Further shedding light on the matter, Anthony Woolley, head of business development at market digitalization firm Ownera, told Cointelegraph that regulation invariably requires an entity, such as a transfer agent, to be accountable for the record of ownership of any security. As such, Woolley does not believe that digital securities can ever be fully decentralized while being regulatory compliant.

However, Woolley suggested that it may be possible to conceive of a world where regulated digital securities are transacted peer-to-peer with instant payment, transfer of ownership and settlement. “We believe that this is the type of decentralization that investors and society as a whole needs.”

Bottom line: Banks must work with crypto custodians 

Concerns aside, the rising demand for digital assets from institutional investors will result in traditional financial institutions working hand-in-hand with crypto custodians and service providers.

Matt Zhang, a former trading executive at the global bank Citi and founder of Hivemind Capital Partners — a $1.5 billion multistrategy fund designed to help “institutionalize crypto investing” — told Cointelegraph that banks have a much higher regulatory bar to develop when it comes to new products and services, and crypto custody is one of the most complex of all:

“That said, the client demand is there so banks need to find ways to partner up with sub-custodians to package the service in the short term while figuring out the road map to develop it in house. Certain banks are definitely ahead of the others but, as an industry, Wall Street is playing a catch up game right now coming into crypto custody.”

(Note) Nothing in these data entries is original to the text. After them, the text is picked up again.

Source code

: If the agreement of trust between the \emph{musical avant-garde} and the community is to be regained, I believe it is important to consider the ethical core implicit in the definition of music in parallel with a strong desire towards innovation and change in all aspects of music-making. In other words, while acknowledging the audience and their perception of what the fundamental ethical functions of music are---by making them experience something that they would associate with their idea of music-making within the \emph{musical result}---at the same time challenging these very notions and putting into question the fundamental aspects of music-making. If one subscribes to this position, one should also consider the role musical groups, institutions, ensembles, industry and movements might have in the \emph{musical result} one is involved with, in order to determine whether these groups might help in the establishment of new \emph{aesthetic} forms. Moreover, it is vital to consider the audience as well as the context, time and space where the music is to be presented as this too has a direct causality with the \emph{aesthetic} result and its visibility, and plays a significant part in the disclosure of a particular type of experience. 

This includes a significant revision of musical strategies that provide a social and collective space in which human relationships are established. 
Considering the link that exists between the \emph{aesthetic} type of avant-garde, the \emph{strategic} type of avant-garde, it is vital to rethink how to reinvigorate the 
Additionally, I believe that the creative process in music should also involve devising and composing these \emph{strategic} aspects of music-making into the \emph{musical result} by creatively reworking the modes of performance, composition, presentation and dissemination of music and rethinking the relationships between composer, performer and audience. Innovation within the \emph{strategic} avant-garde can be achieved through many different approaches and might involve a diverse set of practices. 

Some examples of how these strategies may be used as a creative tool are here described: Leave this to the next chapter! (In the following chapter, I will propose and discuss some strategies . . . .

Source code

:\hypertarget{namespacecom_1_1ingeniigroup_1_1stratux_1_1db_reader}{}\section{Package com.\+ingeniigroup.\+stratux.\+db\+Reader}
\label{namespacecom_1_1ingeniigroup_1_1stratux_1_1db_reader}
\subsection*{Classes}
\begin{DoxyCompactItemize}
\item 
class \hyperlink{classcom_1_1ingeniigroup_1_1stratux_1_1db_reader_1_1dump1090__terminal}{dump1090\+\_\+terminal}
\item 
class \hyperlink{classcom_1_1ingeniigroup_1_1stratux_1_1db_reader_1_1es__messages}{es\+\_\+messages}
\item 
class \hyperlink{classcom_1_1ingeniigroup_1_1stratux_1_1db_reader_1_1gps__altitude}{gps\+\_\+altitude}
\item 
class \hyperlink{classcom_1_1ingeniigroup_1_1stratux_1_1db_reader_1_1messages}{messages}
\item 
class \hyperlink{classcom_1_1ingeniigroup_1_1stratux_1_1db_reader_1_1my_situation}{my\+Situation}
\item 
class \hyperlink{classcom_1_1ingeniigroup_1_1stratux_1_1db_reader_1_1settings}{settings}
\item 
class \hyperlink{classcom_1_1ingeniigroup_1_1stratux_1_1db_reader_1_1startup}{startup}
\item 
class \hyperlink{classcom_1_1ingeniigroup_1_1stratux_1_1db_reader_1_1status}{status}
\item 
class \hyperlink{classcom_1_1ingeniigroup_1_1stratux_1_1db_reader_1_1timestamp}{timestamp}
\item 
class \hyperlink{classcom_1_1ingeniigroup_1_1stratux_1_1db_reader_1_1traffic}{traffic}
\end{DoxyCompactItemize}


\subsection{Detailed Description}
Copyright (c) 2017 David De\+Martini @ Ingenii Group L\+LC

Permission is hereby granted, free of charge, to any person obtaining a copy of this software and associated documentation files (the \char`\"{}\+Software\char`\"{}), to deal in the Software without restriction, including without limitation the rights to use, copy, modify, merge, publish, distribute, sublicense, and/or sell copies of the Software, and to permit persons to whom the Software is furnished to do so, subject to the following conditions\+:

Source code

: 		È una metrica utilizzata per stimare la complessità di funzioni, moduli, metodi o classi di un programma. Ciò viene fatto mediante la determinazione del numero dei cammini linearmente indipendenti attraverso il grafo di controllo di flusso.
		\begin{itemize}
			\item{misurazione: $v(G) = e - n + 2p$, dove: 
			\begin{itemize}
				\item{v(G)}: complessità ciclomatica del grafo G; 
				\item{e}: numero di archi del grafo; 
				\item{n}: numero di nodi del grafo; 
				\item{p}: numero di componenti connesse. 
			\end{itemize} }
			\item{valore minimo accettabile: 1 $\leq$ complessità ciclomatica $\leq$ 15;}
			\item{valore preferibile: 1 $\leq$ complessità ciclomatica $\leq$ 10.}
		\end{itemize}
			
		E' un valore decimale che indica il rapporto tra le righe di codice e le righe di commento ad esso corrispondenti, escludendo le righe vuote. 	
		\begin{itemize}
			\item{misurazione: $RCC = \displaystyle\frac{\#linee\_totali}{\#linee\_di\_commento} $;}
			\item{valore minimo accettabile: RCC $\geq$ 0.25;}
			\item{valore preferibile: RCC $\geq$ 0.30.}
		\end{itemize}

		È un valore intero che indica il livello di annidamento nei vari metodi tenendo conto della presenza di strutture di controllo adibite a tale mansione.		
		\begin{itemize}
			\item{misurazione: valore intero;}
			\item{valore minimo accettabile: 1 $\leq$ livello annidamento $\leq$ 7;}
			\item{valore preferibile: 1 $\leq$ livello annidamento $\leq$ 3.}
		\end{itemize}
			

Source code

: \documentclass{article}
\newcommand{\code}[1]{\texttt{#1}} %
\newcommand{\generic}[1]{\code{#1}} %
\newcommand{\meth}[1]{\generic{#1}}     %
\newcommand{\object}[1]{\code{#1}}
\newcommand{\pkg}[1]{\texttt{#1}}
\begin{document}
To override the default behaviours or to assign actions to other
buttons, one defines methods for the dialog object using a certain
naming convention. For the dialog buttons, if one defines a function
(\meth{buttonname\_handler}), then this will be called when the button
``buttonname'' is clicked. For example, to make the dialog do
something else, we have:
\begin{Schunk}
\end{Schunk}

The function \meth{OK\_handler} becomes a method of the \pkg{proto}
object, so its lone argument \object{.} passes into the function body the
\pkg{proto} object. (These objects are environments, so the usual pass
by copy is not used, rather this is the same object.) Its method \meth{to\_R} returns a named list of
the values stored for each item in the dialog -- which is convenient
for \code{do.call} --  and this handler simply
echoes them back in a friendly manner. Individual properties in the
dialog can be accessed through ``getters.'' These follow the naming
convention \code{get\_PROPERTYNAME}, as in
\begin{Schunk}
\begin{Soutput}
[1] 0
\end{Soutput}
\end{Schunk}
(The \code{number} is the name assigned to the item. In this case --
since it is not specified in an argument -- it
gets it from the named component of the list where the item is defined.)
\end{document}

To Zhang’s point, research from NYDIG’s Bitcoin + Banking survey released last year found that customers and clients would prefer to access Bitcoin via an offering through their current bank that is consistent with existing standards of quality and risk management. NYDIG’s findings also show that 71% of Bitcoin holders would switch their primary bank to one that offers Bitcoin-related products and services. “Banks that aren’t preparing to offer these products and services risk getting left behind,” said Brewster.

More specifically, Zhang added that overall he thinks that many major banks will offer access to crypto assets, making the space competitive. As such, he believes that leading financial institutions will be those who can offer a vertically integrated product offering. “Think trading, lending, prime, custody and banking, rather than just custody on a standalone basis.”